● Instructions to follow
The required answer is a copy of each line in the entries below that includes "https".
----- Information supplied
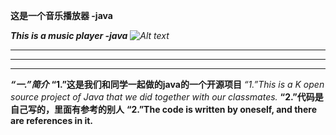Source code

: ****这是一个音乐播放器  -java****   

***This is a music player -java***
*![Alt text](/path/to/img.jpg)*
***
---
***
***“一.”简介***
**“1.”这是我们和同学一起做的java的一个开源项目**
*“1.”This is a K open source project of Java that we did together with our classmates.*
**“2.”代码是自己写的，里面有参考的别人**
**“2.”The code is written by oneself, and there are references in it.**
----------
----- Information supplied
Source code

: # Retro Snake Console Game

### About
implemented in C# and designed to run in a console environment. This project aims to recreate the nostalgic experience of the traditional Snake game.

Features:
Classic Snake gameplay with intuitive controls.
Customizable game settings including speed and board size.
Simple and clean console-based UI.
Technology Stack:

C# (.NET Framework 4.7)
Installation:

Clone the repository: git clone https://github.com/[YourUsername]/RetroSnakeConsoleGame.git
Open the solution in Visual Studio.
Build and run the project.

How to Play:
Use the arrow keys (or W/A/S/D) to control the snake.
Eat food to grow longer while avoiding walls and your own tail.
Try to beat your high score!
----------
----- Information supplied
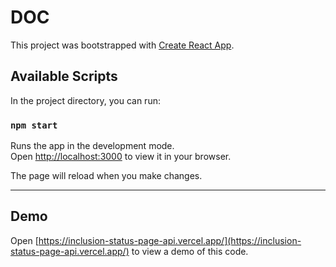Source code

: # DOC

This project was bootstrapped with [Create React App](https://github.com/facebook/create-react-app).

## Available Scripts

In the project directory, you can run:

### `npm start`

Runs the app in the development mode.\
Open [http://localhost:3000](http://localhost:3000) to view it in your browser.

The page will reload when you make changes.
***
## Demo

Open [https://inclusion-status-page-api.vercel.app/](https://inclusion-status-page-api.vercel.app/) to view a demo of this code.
----------
● Result of this task
Clone the repository: git clone https://github.com/[YourUsername]/RetroSnakeConsoleGame.git
This project was bootstrapped with [Create React App](https://github.com/facebook/create-react-app).
Open [https://inclusion-status-page-api.vercel.app/](https://inclusion-status-page-api.vercel.app/) to view a demo of this code.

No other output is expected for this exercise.